仙腸関節(せんちょうかんせつ)は骨の骨である仙骨(せんこつ)と腸骨(ちょうこつ)の間の関節のことで、周囲の靭帯によって強く連結されています。
仙腸関節は脊椎の根元に位置し、画像検査ではほとんどわからない程度の3〜5㎜のわずかな動きを有しています。
仙腸関節は腰椎を支える重要な役割を担っているものなので、不具合を起こすと腰痛の原因となることがあります。
なぜ、仙腸関節の不具合で腰痛がでるか?
仙腸関節は骨盤の中央にある仙骨と、仙骨の両側にある腸骨をつなぐ関節です。
靭帯で強く結び付けられ、骨盤が体を支える土台となっています。
よって、脊椎の根元でバランスを保つ役割を担っているのです。
中腰で重たい物を持ったりすると、仙腸関節に異常な負荷がかかることで関節にズレが起こり、機能障害を起こすことがあります。

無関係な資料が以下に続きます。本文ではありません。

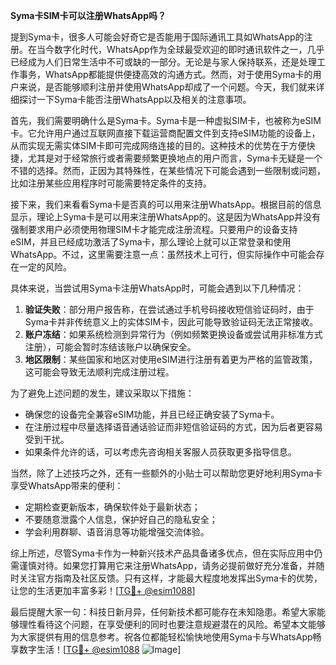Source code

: **Syma卡SIM卡可以注册WhatsApp吗？**

提到Syma卡，很多人可能会好奇它是否能用于国际通讯工具如WhatsApp的注册。在当今数字化时代，WhatsApp作为全球最受欢迎的即时通讯软件之一，几乎已经成为人们日常生活中不可或缺的一部分。无论是与家人保持联系，还是处理工作事务，WhatsApp都能提供便捷高效的沟通方式。然而，对于使用Syma卡的用户来说，是否能够顺利注册并使用WhatsApp却成了一个问题。今天，我们就来详细探讨一下Syma卡能否注册WhatsApp以及相关的注意事项。

首先，我们需要明确什么是Syma卡。Syma卡是一种虚拟SIM卡，也被称为eSIM卡。它允许用户通过互联网直接下载运营商配置文件到支持eSIM功能的设备上，从而实现无需实体SIM卡即可完成网络连接的目的。这种技术的优势在于方便快捷，尤其是对于经常旅行或者需要频繁更换地点的用户而言，Syma卡无疑是一个不错的选择。然而，正因为其特殊性，在某些情况下可能会遇到一些限制或问题，比如注册某些应用程序时可能需要特定条件的支持。

接下来，我们来看看Syma卡是否真的可以用来注册WhatsApp。根据目前的信息显示，理论上Syma卡是可以用来注册WhatsApp的。这是因为WhatsApp并没有强制要求用户必须使用物理SIM卡才能完成注册流程。只要用户的设备支持eSIM，并且已经成功激活了Syma卡，那么理论上就可以正常登录和使用WhatsApp。不过，这里需要注意一点：虽然技术上可行，但实际操作中可能会存在一定的风险。

具体来说，当尝试用Syma卡注册WhatsApp时，可能会遇到以下几种情况：
1. **验证失败**：部分用户报告称，在尝试通过手机号码接收短信验证码时，由于Syma卡并非传统意义上的实体SIM卡，因此可能导致验证码无法正常接收。
2. **账户冻结**：如果系统检测到异常行为（例如频繁更换设备或尝试用非标准方式注册），可能会暂时冻结该账户以确保安全。
3. **地区限制**：某些国家和地区对使用eSIM进行注册有着更为严格的监管政策，这可能会导致无法顺利完成注册过程。

为了避免上述问题的发生，建议采取以下措施：
- 确保您的设备完全兼容eSIM功能，并且已经正确安装了Syma卡。
- 在注册过程中尽量选择语音通话验证而非短信验证码的方式，因为后者更容易受到干扰。
- 如果条件允许的话，可以考虑先咨询相关客服人员获取更多指导信息。

当然，除了上述技巧之外，还有一些额外的小贴士可以帮助您更好地利用Syma卡享受WhatsApp带来的便利：
- 定期检查更新版本，确保软件处于最新状态；
- 不要随意泄露个人信息，保护好自己的隐私安全；
- 学会利用群聊、语音消息等功能增强交流体验。

综上所述，尽管Syma卡作为一种新兴技术产品具备诸多优点，但在实际应用中仍需谨慎对待。如果您打算用它来注册WhatsApp，请务必提前做好充分准备，并随时关注官方指南及社区反馈。只有这样，才能最大程度地发挥出Syma卡的优势，让您的生活更加丰富多彩！[[TG💪+ @esim1088](https://t.me/s/esim1088)]

最后提醒大家一句：科技日新月异，任何新技术都可能存在未知隐患。希望大家能够理性看待这个问题，在享受便利的同时也要注意规避潜在的风险。希望本文能够为大家提供有用的信息参考。祝各位都能轻松愉快地使用Syma卡与WhatsApp畅享数字生活！[[TG💪+ @esim1088](https://t.me/s/esim1088) ![Image](https://i.postimg.cc/4NQfJmqS/Snipaste-2025-05-13-00-14-12.png)]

仙腸関節が機能障害を起こすと、仙腸関節のズレによって骨盤が歪み、脊椎にも異常が起こって腰に痛みが走ったり、全身の様々な部位に痛みやしびれ、コリなどが起こります。
これを【仙腸関節症】といいます。
仙腸関節症は出産後の女性に見られることが多いですが、他にも老若男女問わずさまざまなタイプの人に起こるとされています。
仙腸関節の代表的な症状は
・仰向けで寝られない
・長時間椅子に座れないなどです。
また、仙腸関節症での腰痛には仙腸関節を中心とした痛みが多いですが、お尻や脚の付け根、下肢にも痛みがでることがあります。
ぎっくり腰などの急性腰痛の一部には仙腸関節の捻挫が原因になるものもあるとされています。
そして仙腸関節の捻じれがある場合、この捻じれを正さないと慢性腰痛になることがあるので注意が必要です。
人は外部からの衝撃を関節で吸収しています。
しかし仙腸関節以外のほとんどの関節は地面と水平となっているため、垂直方向からの衝撃を吸収しにくいといわれています。
その垂直方向からの衝撃の多くを吸収しているのが仙腸関節なのです。
仙腸関節が疲労や炎症で動きが悪くなってくると
垂直方向の衝撃を仙腸関節が吸収できなくなる分
周囲の筋肉や靭帯にその衝撃が加わり、痛みが発生してしまいます。
仙腸関節が原因の腰痛の症状で
・仰向けで寝ると痛む
・椅子に座ると痛む
がありましたが
仰向けで寝ると→内臓の重みが仙腸関節にかかるので痛む
椅子に長時間座ると→坐骨が椅子で固定されているので、上からの衝撃を仙腸関節が全て受けざるを得ない状況になってしまいます。
正常なときは問題ありませんが、仙腸関節が障害されていると、それで痛みがでてしまうのです。